Il se tue et tombe entre Salomé et Iokanaan.

LE PAGE D'HERODIAS
Le jeune Syrien s'est tué ! le jeune capitaine s'est tué ! Il s'est tué, celui qui était mon ami ! Je lui avais donné une petite boîte de parfums, et des boucles d'oreilles faites en argent, et maintenant il s'est tué ! Ah ! n'a-t-il pas prédit qu'un malheur allait arriver ?... Je l'ai prédit moi-même et il est arrivé. Je savais bien que la lune cherchait un mort, mais je ne savais pas que c'était lui qu'elle cherchait. Ah ! pourquoi ne l'ai-je pas caché de la lune ? Si je l'avais caché dans une caverne elle ne l'aurait pas vu.

LE PREMIER SOLDAT
Princesse, le jeune capitaine vient de se tuer.

SALOME
Laisse-moi baiser ta bouche, Iokanaan.

IOKANAAN
N'avez-vous pas peur, fille d'Hérodias ? Ne vous ai-je pas dit que j'avais entendu dans le palais le battement des ailes de l'ange de la mort, et l'ange n'est-il pas venu ?

SALOME
Laisse-moi baiser ta bouche.

IOKANAAN
Fille d'adultère, il n'y a qu'un homme qui puisse te sauver.

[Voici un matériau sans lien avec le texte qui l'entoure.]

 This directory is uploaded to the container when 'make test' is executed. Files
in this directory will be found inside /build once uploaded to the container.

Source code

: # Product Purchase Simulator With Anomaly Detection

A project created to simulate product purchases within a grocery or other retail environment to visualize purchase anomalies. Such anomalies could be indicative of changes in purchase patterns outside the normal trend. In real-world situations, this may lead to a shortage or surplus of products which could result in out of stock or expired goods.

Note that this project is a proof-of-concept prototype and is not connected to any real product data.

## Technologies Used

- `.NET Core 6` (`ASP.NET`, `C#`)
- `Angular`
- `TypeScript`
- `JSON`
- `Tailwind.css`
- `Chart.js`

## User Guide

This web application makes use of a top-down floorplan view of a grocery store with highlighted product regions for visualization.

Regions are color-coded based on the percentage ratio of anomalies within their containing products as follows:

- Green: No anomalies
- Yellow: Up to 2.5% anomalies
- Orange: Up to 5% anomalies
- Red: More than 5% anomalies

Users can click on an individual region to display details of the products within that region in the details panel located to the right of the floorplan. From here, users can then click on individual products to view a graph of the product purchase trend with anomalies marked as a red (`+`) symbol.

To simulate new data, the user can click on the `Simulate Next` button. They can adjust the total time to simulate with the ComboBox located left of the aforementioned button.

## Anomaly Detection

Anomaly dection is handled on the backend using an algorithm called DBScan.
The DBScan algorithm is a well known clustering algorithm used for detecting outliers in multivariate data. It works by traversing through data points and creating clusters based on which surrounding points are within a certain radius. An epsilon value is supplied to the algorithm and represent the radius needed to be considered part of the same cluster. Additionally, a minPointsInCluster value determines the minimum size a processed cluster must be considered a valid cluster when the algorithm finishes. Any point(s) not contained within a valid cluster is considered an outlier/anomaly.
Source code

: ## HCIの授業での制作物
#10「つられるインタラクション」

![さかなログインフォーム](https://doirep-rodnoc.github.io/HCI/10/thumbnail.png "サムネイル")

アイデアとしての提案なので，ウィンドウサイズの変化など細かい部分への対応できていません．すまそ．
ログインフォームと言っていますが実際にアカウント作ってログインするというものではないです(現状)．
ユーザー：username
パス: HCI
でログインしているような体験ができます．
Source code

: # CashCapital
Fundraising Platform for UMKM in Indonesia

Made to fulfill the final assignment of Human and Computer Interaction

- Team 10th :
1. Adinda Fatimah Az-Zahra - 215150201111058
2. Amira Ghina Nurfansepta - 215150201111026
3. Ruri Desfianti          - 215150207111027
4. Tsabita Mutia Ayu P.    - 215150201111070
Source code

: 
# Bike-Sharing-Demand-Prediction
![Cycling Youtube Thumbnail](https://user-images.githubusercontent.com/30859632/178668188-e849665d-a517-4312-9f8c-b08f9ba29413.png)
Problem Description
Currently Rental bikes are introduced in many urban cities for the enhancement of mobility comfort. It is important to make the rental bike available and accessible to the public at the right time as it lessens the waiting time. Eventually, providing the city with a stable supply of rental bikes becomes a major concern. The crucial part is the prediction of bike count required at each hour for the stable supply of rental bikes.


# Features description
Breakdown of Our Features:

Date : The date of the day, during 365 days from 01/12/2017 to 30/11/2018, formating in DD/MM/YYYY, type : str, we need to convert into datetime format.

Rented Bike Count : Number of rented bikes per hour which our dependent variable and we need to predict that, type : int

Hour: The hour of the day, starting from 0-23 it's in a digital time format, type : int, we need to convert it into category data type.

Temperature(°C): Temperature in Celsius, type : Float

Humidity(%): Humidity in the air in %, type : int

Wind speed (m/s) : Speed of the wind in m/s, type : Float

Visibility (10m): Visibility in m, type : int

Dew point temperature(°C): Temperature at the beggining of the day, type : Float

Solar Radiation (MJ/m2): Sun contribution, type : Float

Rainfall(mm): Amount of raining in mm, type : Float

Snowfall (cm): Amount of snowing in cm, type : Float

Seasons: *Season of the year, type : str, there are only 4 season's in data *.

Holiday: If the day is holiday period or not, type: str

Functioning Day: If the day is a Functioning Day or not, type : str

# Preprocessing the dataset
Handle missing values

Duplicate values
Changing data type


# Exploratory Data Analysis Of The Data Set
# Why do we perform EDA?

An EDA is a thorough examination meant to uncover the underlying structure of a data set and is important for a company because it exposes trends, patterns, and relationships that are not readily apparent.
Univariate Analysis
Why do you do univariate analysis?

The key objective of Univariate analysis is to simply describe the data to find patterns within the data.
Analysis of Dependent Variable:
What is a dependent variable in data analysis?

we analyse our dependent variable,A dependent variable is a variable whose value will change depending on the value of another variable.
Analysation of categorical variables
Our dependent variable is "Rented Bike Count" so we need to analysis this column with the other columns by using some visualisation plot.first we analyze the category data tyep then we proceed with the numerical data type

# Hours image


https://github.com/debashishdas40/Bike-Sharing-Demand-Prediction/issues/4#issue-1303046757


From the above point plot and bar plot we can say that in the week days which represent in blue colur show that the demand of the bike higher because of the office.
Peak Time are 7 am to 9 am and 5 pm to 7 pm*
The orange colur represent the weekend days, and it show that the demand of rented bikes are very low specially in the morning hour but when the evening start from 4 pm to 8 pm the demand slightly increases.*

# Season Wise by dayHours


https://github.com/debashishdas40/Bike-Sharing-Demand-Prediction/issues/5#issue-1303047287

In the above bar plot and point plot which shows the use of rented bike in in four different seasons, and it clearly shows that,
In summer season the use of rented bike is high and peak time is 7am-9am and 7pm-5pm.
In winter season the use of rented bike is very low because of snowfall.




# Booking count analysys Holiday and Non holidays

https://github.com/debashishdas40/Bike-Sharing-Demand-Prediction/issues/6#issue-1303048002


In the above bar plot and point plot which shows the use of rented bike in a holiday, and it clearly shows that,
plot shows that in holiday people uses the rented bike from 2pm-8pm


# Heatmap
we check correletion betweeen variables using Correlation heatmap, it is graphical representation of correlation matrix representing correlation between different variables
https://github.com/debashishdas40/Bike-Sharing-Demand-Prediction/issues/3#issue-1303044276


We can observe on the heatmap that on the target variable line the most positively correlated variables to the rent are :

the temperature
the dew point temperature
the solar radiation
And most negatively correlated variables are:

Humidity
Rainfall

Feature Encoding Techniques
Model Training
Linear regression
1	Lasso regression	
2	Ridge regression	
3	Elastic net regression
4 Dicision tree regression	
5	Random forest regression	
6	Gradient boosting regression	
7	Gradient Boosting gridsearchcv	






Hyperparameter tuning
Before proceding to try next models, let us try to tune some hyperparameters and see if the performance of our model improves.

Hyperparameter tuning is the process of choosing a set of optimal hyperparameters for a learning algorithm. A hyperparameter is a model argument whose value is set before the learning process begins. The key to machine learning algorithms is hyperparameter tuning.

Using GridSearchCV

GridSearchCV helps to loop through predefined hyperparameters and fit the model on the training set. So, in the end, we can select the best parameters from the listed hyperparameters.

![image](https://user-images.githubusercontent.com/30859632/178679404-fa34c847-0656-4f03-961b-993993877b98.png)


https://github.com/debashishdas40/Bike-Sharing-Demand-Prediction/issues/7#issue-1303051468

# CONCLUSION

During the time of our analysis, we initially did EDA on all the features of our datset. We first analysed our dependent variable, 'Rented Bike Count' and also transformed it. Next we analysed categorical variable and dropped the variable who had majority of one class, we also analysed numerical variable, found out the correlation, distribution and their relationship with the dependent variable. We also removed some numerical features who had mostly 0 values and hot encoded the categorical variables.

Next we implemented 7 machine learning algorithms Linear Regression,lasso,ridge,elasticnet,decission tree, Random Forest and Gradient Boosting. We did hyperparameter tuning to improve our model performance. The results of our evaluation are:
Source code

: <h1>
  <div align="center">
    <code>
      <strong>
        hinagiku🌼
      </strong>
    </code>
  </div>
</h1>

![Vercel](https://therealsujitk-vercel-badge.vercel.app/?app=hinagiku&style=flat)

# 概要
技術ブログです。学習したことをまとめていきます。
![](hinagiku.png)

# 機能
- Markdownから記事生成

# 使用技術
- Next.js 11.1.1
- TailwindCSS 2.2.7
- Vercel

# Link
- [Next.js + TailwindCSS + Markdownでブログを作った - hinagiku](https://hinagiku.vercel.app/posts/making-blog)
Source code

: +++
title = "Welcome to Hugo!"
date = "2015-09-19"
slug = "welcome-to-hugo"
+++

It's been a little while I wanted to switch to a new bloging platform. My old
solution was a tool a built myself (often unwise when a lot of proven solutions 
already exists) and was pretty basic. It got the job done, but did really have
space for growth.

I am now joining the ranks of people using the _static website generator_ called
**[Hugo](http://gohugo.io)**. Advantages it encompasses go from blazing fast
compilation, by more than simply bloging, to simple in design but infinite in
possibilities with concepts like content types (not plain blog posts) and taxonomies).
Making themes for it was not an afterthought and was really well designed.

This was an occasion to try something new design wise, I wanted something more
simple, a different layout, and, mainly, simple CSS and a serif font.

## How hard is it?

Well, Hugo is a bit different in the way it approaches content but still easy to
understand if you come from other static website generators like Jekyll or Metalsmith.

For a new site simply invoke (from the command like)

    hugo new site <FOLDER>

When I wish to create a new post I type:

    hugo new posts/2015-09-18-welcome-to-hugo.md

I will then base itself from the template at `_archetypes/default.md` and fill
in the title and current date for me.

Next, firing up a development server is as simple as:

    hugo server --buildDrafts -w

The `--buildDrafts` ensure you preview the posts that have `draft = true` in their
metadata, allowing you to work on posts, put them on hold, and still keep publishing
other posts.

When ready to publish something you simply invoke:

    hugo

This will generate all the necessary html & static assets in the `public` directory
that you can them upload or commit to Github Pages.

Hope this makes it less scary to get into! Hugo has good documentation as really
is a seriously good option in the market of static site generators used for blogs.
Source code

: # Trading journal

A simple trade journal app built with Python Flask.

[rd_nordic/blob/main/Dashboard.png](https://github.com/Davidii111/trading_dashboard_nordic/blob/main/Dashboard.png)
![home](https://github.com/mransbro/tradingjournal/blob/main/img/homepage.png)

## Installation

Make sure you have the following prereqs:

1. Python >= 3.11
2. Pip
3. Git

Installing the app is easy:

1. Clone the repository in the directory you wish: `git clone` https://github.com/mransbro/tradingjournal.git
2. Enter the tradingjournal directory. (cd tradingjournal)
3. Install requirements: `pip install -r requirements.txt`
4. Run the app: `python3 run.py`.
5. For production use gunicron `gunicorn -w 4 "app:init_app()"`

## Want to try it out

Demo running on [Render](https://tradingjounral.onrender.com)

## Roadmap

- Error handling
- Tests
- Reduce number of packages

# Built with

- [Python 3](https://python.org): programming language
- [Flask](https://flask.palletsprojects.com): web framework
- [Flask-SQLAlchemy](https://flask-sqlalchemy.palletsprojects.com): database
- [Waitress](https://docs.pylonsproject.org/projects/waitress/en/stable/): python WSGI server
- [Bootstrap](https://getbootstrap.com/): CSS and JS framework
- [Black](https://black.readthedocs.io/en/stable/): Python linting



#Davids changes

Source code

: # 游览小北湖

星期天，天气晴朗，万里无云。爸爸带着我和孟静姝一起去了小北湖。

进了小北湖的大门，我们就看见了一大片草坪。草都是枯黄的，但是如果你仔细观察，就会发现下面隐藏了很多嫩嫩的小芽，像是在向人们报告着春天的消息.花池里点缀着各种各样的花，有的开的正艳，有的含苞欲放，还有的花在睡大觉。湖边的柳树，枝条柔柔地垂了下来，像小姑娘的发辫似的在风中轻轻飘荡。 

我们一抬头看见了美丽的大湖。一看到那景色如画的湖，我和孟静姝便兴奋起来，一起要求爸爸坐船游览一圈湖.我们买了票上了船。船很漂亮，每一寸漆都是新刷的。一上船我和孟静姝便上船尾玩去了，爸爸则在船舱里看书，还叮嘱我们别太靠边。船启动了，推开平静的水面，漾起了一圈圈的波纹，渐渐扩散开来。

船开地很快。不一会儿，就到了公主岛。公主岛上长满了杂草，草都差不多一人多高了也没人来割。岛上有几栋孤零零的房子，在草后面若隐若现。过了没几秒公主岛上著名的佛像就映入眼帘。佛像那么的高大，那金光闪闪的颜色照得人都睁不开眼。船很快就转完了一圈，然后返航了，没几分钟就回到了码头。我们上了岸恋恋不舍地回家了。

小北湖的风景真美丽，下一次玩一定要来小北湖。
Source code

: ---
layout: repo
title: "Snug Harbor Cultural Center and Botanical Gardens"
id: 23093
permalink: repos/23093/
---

C'est celui dont je t'ai parlé. Allez le chercher. Il est dans un bateau sur la mer de Galilée, et il parle à ses disciples. Agenouillez-vous au bord de la mer, et appelez-le par son nom. Quand il viendra vers vous, et il vient vers tous ceux qui l'appellent, prosternez-vous à ses pieds et demandez-lui la rémission de vos péchés.

SALOME
Laisse-moi baiser ta bouche.

IOKANAAN
Soyez maudite, fille d'une mère incestueuse, soyez maudite.

SALOME
Je baiserai ta bouche, Iokanaan.

IOKANAAN
Je ne veux pas te regarder. Je ne te regarderai pas. Tu es maudite, Salomé, tu es maudite.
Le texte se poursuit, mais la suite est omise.